TASK OBJECTIVE:
The required answer is the count of lines in the records that contain "docs", with no other text.

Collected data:
------------------------------------

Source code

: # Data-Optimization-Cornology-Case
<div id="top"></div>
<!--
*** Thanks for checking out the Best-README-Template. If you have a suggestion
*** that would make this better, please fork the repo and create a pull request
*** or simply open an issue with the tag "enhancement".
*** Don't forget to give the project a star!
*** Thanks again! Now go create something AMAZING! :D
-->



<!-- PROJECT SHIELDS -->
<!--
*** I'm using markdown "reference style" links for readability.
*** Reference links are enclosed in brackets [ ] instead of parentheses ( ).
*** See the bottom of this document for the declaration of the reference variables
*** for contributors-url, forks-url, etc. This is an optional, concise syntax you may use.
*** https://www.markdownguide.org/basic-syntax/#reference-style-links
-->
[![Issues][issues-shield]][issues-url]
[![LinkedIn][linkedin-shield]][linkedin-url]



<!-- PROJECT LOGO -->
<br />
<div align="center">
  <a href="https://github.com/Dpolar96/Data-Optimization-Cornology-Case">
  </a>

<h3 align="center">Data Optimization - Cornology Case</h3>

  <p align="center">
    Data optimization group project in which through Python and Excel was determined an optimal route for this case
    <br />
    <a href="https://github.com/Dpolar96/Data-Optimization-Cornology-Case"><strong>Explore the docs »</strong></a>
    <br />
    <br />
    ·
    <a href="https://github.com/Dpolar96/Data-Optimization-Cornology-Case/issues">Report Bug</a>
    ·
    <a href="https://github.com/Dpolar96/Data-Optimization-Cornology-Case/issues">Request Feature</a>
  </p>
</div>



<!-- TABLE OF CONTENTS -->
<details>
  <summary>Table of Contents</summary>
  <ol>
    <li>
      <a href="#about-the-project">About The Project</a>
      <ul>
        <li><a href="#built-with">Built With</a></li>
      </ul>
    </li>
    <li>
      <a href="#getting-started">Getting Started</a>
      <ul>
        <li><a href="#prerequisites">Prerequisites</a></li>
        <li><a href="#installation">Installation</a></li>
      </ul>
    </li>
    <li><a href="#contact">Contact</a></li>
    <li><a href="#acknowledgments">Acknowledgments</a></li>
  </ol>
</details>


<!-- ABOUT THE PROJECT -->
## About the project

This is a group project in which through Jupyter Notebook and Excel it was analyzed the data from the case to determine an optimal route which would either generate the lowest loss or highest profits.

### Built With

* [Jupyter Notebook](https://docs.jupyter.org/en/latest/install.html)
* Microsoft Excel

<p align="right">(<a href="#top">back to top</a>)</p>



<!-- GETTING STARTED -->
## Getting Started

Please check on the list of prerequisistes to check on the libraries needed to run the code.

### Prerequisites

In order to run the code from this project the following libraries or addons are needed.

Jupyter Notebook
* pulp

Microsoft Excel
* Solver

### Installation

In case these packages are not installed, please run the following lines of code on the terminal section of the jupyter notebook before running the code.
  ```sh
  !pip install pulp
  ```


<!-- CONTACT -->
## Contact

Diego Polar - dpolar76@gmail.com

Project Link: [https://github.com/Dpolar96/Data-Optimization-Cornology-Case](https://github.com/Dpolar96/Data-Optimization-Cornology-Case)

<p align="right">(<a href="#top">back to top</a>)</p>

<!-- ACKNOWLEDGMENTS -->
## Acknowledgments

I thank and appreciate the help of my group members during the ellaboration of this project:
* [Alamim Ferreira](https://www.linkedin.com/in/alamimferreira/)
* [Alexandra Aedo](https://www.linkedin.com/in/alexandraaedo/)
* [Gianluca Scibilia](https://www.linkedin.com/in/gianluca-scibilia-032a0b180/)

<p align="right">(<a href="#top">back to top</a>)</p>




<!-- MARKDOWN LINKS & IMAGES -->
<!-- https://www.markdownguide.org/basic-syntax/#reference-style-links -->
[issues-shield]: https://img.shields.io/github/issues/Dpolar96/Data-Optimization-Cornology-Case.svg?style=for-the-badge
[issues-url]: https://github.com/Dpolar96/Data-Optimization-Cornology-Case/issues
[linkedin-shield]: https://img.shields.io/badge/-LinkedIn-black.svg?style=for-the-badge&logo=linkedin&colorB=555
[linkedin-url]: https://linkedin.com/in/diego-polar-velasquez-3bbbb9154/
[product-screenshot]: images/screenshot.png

------------------------------------

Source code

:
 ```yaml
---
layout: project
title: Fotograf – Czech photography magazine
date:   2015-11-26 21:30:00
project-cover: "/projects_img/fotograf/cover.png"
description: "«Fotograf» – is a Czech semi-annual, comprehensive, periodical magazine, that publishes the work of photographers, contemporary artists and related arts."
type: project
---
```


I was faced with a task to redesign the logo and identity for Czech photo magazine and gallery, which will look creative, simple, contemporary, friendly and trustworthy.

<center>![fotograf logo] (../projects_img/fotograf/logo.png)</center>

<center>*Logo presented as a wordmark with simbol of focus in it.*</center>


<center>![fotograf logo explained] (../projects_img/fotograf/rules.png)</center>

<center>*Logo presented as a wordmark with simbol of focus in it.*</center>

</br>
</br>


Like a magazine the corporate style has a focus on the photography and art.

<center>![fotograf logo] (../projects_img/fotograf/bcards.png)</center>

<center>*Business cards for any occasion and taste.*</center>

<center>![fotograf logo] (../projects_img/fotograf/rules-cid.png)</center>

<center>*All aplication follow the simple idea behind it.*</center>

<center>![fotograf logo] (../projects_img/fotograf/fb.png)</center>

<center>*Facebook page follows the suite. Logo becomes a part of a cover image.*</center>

------------------------------------

RESPONSE:
2